═════ DATA SHOWN ═════
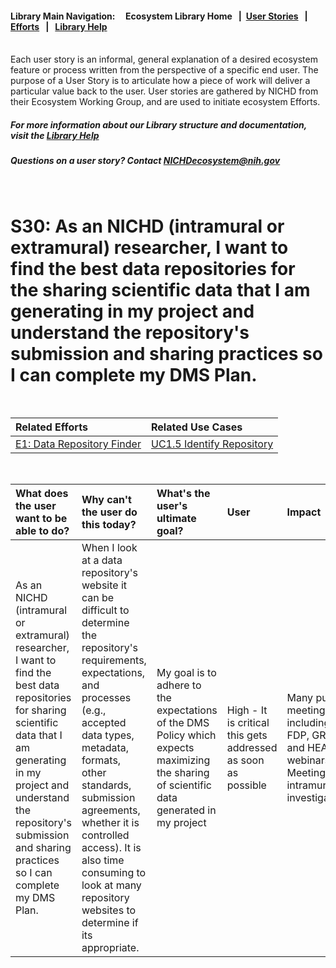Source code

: #### Library Main Navigation: &nbsp; &nbsp;  <b> Ecosystem Library Home </b> &nbsp; | &nbsp;[User Stories](https://github.com/NIH-NICHD-Ecosystem/UserStories/blob/main/README.md) &nbsp; | &nbsp; [Efforts](https://github.com/NIH-NICHD-Ecosystem/Efforts/blob/main/README.md) &nbsp; | &nbsp; [Library Help](https://github.com/NIH-NICHD-Ecosystem/LibraryHelp/blob/main/README.md)

</br>
Each user story is an informal, general explanation of a desired ecosystem feature or process written from the perspective of a specific end user. The purpose of a User Story is to articulate how a piece of work will deliver a particular value back to the user. User stories are gathered by NICHD from their Ecosystem Working Group, and are used to initiate ecosystem Efforts. 

##### For more information about our Library structure and documentation, visit the [Library Help](https://github.com/NIH-NICHD-Ecosystem/LibraryHelp/blob/main/README.md) 
##### Questions on a user story? Contact [NICHDecosystem@nih.gov](mailto:NICHDecosystem@nih.gov?subject=Ecosystem_Library)
<br>

# S30: As an NICHD (intramural or extramural) researcher, I want to find the best data repositories for the sharing scientific data that I am generating in my project and understand the repository's submission and sharing practices so I can complete my DMS Plan. 

<br>

| Related Efforts | Related Use Cases
| :------------- | :------------ | 
| [E1: Data Repository Finder](https://github.com/NIH-NICHD-Ecosystem/E1_Data-Repository-Finder/blob/main/README.md) | [UC1.5 Identify Repository](https://github.com/NIH-NICHD-Ecosystem/E1_Data-Repository-Finder/blob/main/Documentation/1_Use-Cases/Pages/UC1.5-IdentifyRepository.md) |

<br>

| What does the user want to be able to do? | Why can't the user do this today? | What's the user's ultimate goal? | User | Impact | Story Source
| :------------- | :------------ | :------------ | :------------ | :------------ | :------------ | 
| As an NICHD (intramural or extramural) researcher, I want to find the best data repositories for sharing scientific data that I am generating in my project and understand the repository's submission and sharing practices so I can complete my DMS Plan. | When I look at a data repository's website it can be difficult to determine the repository's requirements, expectations, and processes (e.g., accepted data types, metadata, formats, other standards, submission agreements, whether it is controlled access). It is also time consuming to look at many repository websites to determine if its appropriate.  | My goal is to adhere to the expectations of the DMS Policy which expects maximizing the sharing of scientific data generated in my project | High - It is critical this gets addressed as soon as possible | Many public meetings including FDP, GREI, and HEAL webinars. Meeting with intramural investigators. 

<br>

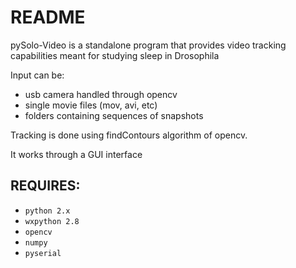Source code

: README
======

pySolo-Video is a standalone program that provides video tracking
capabilities meant for studying sleep in Drosophila

Input can be:

* usb camera handled through opencv
* single movie files (mov, avi, etc)
* folders containing sequences of snapshots
    
Tracking is done using findContours algorithm of opencv.

It works through a GUI interface

REQUIRES:
------

* `python 2.x`
* `wxpython 2.8`
* `opencv`
* `numpy`
* `pyserial`
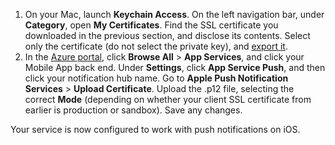 

1. On your Mac, launch **Keychain Access**. On the left navigation bar, under **Category**, open **My Certificates**. Find the SSL certificate you downloaded in the previous section, and disclose its contents. Select only the certificate (do not select the private key), and [export it](https://support.apple.com/kb/PH20122?locale=en_US).
2. In the [Azure portal](https://portal.azure.com/), click **Browse All** > **App Services**, and click your Mobile App back end. Under **Settings**, click **App Service Push**, and then click your notification hub name. Go to **Apple Push Notification Services** > **Upload Certificate**. Upload the .p12 file, selecting the correct **Mode** (depending on whether your client SSL certificate from earlier is production or sandbox). Save any changes.

Your service is now configured to work with push notifications on iOS.

[1]: ./media/app-service-mobile-apns-configure-push/mobile-push-notification-hub.png
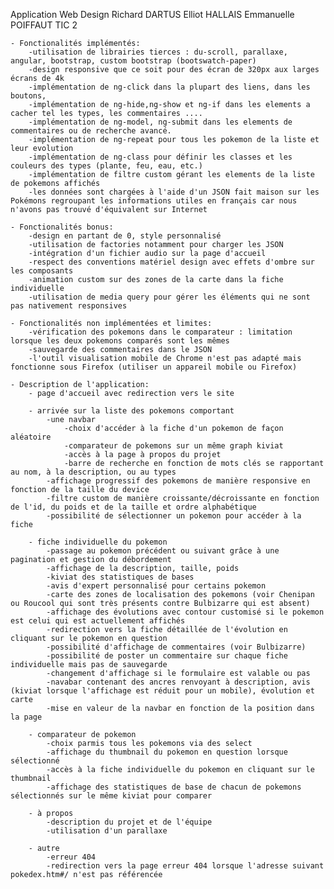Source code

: Application Web Design
Richard DARTUS
Elliot HALLAIS
Emmanuelle POIFFAUT
TIC 2


	- Fonctionalités implémentés:
		-utilisation de librairies tierces : du-scroll, parallaxe, angular, bootstrap, custom bootstrap (bootswatch-paper)
		-design responsive que ce soit pour des écran de 320px aux larges écrans de 4k
		-implémentation de ng-click dans la plupart des liens, dans les boutons,
		-implémentation de ng-hide,ng-show et ng-if dans les elements a cacher tel les types, les commentaires ....
		-implémentation de ng-model, ng-submit dans les elements de commentaires ou de recherche avancé.
		-implémentation de ng-repeat pour tous les pokemon de la liste et leur evolution
		-implémentation de ng-class pour définir les classes et les couleurs des types (plante, feu, eau, etc.)
		-implémentation de filtre custom gérant les elements de la liste de pokemons affichés
		-les données sont chargées à l'aide d'un JSON fait maison sur les Pokémons regroupant les informations utiles en français car nous n'avons pas trouvé d'équivalent sur Internet
	
	- Fonctionalités bonus:
		-design en partant de 0, style personnalisé
		-utilisation de factories notamment pour charger les JSON
		-intégration d'un fichier audio sur la page d'accueil
		-respect des conventions matériel design avec effets d'ombre sur les composants
		-animation custom sur des zones de la carte dans la fiche individuelle
		-utilisation de media query pour gérer les éléments qui ne sont pas nativement responsives
	
	- Fonctionalités non implémentées et limites:
		-vérification des pokemons dans le comparateur : limitation lorsque les deux pokemons comparés sont les mêmes
		-sauvegarde des commentaires dans le JSON
		-l'outil visualisation mobile de Chrome n'est pas adapté mais fonctionne sous Firefox (utiliser un appareil mobile ou Firefox)
		
	- Description de l'application:
		- page d'accueil avec redirection vers le site
		
		- arrivée sur la liste des pokemons comportant 
			-une navbar
				-choix d'accéder à la fiche d'un pokemon de façon aléatoire
				-comparateur de pokemons sur un même graph kiviat
				-accès à la page à propos du projet
				-barre de recherche en fonction de mots clés se rapportant au nom, à la description, ou au types
			-affichage progressif des pokemons de manière responsive en fonction de la taille du device
			-filtre custom de manière croissante/décroissante en fonction de l'id, du poids et de la taille et ordre alphabétique
			-possibilité de sélectionner un pokemon pour accéder à la fiche
		
		- fiche individuelle du pokemon
			-passage au pokemon précédent ou suivant grâce à une pagination et gestion du débordement
			-affichage de la description, taille, poids
			-kiviat des statistiques de bases
			-avis d'expert personnalisé pour certains pokemon
			-carte des zones de localisation des pokemons (voir Chenipan ou Roucool qui sont très présents contre Bulbizarre qui est absent)
			-affichage des évolutions avec contour customisé si le pokemon est celui qui est actuellement affichés
			-redirection vers la fiche détaillée de l'évolution en cliquant sur le pokemon en question
			-possibilité d'affichage de commentaires (voir Bulbizarre)
			-possibilité de poster un commentaire sur chaque fiche individuelle mais pas de sauvegarde
			-changement d'affichage si le formulaire est valable ou pas
			-navabar contenant des ancres renvoyant à description, avis (kiviat lorsque l'affichage est réduit pour un mobile), évolution et carte
			-mise en valeur de la navbar en fonction de la position dans la page
		
		- comparateur de pokemon
			-choix parmis tous les pokemons via des select
			-affichage du thumbnail du pokemon en question lorsque sélectionné
			-accès à la fiche individuelle du pokemon en cliquant sur le thumbnail
			-affichage des statistiques de base de chacun de pokemons sélectionnés sur le même kiviat pour comparer
		
		- à propos
			-description du projet et de l'équipe
			-utilisation d'un parallaxe
		
		- autre
			-erreur 404
			-redirection vers la page erreur 404 lorsque l'adresse suivant pokedex.htm#/ n'est pas référencée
═════
TASK BRIEF: Copy every line of the data word for word, omitting the images.

WRITTEN RESPONSE:
Source code

: #### Library Main Navigation: &nbsp; &nbsp;  <b> Ecosystem Library Home </b> &nbsp; | &nbsp;[User Stories](https://github.com/NIH-NICHD-Ecosystem/UserStories/blob/main/README.md) &nbsp; | &nbsp; [Efforts](https://github.com/NIH-NICHD-Ecosystem/Efforts/blob/main/README.md) &nbsp; | &nbsp; [Library Help](https://github.com/NIH-NICHD-Ecosystem/LibraryHelp/blob/main/README.md)

</br>
Each user story is an informal, general explanation of a desired ecosystem feature or process written from the perspective of a specific end user. The purpose of a User Story is to articulate how a piece of work will deliver a particular value back to the user. User stories are gathered by NICHD from their Ecosystem Working Group, and are used to initiate ecosystem Efforts. 

##### For more information about our Library structure and documentation, visit the [Library Help](https://github.com/NIH-NICHD-Ecosystem/LibraryHelp/blob/main/README.md) 
##### Questions on a user story? Contact [NICHDecosystem@nih.gov](mailto:NICHDecosystem@nih.gov?subject=Ecosystem_Library)
<br>

# S30: As an NICHD (intramural or extramural) researcher, I want to find the best data repositories for the sharing scientific data that I am generating in my project and understand the repository's submission and sharing practices so I can complete my DMS Plan. 

<br>

| Related Efforts | Related Use Cases
| :------------- | :------------ | 
| [E1: Data Repository Finder](https://github.com/NIH-NICHD-Ecosystem/E1_Data-Repository-Finder/blob/main/README.md) | [UC1.5 Identify Repository](https://github.com/NIH-NICHD-Ecosystem/E1_Data-Repository-Finder/blob/main/Documentation/1_Use-Cases/Pages/UC1.5-IdentifyRepository.md) |

<br>

| What does the user want to be able to do? | Why can't the user do this today? | What's the user's ultimate goal? | User | Impact | Story Source
| :------------- | :------------ | :------------ | :------------ | :------------ | :------------ | 
| As an NICHD (intramural or extramural) researcher, I want to find the best data repositories for sharing scientific data that I am generating in my project and understand the repository's submission and sharing practices so I can complete my DMS Plan. | When I look at a data repository's website it can be difficult to determine the repository's requirements, expectations, and processes (e.g., accepted data types, metadata, formats, other standards, submission agreements, whether it is controlled access). It is also time consuming to look at many repository websites to determine if its appropriate.  | My goal is to adhere to the expectations of the DMS Policy which expects maximizing the sharing of scientific data generated in my project | High - It is critical this gets addressed as soon as possible | Many public meetings including FDP, GREI, and HEAL webinars. Meeting with intramural investigators. 

<br>

Source code

: README
======

pySolo-Video is a standalone program that provides video tracking
capabilities meant for studying sleep in Drosophila

Input can be:

* usb camera handled through opencv
* single movie files (mov, avi, etc)
* folders containing sequences of snapshots
    
Tracking is done using findContours algorithm of opencv.

It works through a GUI interface

REQUIRES:
------

* `python 2.x`
* `wxpython 2.8`
* `opencv`
* `numpy`
* `pyserial`

1. On your Mac, launch **Keychain Access**. On the left navigation bar, under **Category**, open **My Certificates**. Find the SSL certificate you downloaded in the previous section, and disclose its contents. Select only the certificate (do not select the private key), and [export it](https://support.apple.com/kb/PH20122?locale=en_US).
2. In the [Azure portal](https://portal.azure.com/), click **Browse All** > **App Services**, and click your Mobile App back end. Under **Settings**, click **App Service Push**, and then click your notification hub name. Go to **Apple Push Notification Services** > **Upload Certificate**. Upload the .p12 file, selecting the correct **Mode** (depending on whether your client SSL certificate from earlier is production or sandbox). Save any changes.

Your service is now configured to work with push notifications on iOS.

[1]: ./media/app-service-mobile-apns-configure-push/mobile-push-notification-hub.png
Source code

: Application Web Design
Richard DARTUS
Elliot HALLAIS
Emmanuelle POIFFAUT
TIC 2


	- Fonctionalités implémentés:
		-utilisation de librairies tierces : du-scroll, parallaxe, angular, bootstrap, custom bootstrap (bootswatch-paper)
		-design responsive que ce soit pour des écran de 320px aux larges écrans de 4k
		-implémentation de ng-click dans la plupart des liens, dans les boutons,
		-implémentation de ng-hide,ng-show et ng-if dans les elements a cacher tel les types, les commentaires ....
		-implémentation de ng-model, ng-submit dans les elements de commentaires ou de recherche avancé.
		-implémentation de ng-repeat pour tous les pokemon de la liste et leur evolution
		-implémentation de ng-class pour définir les classes et les couleurs des types (plante, feu, eau, etc.)
		-implémentation de filtre custom gérant les elements de la liste de pokemons affichés
		-les données sont chargées à l'aide d'un JSON fait maison sur les Pokémons regroupant les informations utiles en français car nous n'avons pas trouvé d'équivalent sur Internet
	
	- Fonctionalités bonus:
		-design en partant de 0, style personnalisé
		-utilisation de factories notamment pour charger les JSON
		-intégration d'un fichier audio sur la page d'accueil
		-respect des conventions matériel design avec effets d'ombre sur les composants
		-animation custom sur des zones de la carte dans la fiche individuelle
		-utilisation de media query pour gérer les éléments qui ne sont pas nativement responsives
	
	- Fonctionalités non implémentées et limites:
		-vérification des pokemons dans le comparateur : limitation lorsque les deux pokemons comparés sont les mêmes
		-sauvegarde des commentaires dans le JSON
		-l'outil visualisation mobile de Chrome n'est pas adapté mais fonctionne sous Firefox (utiliser un appareil mobile ou Firefox)
		
	- Description de l'application:
		- page d'accueil avec redirection vers le site
		
		- arrivée sur la liste des pokemons comportant 
			-une navbar
				-choix d'accéder à la fiche d'un pokemon de façon aléatoire
				-comparateur de pokemons sur un même graph kiviat
				-accès à la page à propos du projet
				-barre de recherche en fonction de mots clés se rapportant au nom, à la description, ou au types
			-affichage progressif des pokemons de manière responsive en fonction de la taille du device
			-filtre custom de manière croissante/décroissante en fonction de l'id, du poids et de la taille et ordre alphabétique
			-possibilité de sélectionner un pokemon pour accéder à la fiche
		
		- fiche individuelle du pokemon
			-passage au pokemon précédent ou suivant grâce à une pagination et gestion du débordement
			-affichage de la description, taille, poids
			-kiviat des statistiques de bases
			-avis d'expert personnalisé pour certains pokemon
			-carte des zones de localisation des pokemons (voir Chenipan ou Roucool qui sont très présents contre Bulbizarre qui est absent)
			-affichage des évolutions avec contour customisé si le pokemon est celui qui est actuellement affichés
			-redirection vers la fiche détaillée de l'évolution en cliquant sur le pokemon en question
			-possibilité d'affichage de commentaires (voir Bulbizarre)
			-possibilité de poster un commentaire sur chaque fiche individuelle mais pas de sauvegarde
			-changement d'affichage si le formulaire est valable ou pas
			-navabar contenant des ancres renvoyant à description, avis (kiviat lorsque l'affichage est réduit pour un mobile), évolution et carte
			-mise en valeur de la navbar en fonction de la position dans la page
		
		- comparateur de pokemon
			-choix parmis tous les pokemons via des select
			-affichage du thumbnail du pokemon en question lorsque sélectionné
			-accès à la fiche individuelle du pokemon en cliquant sur le thumbnail
			-affichage des statistiques de base de chacun de pokemons sélectionnés sur le même kiviat pour comparer
		
		- à propos
			-description du projet et de l'équipe
			-utilisation d'un parallaxe
		
		- autre
			-erreur 404
			-redirection vers la page erreur 404 lorsque l'adresse suivant pokedex.htm#/ n'est pas référencée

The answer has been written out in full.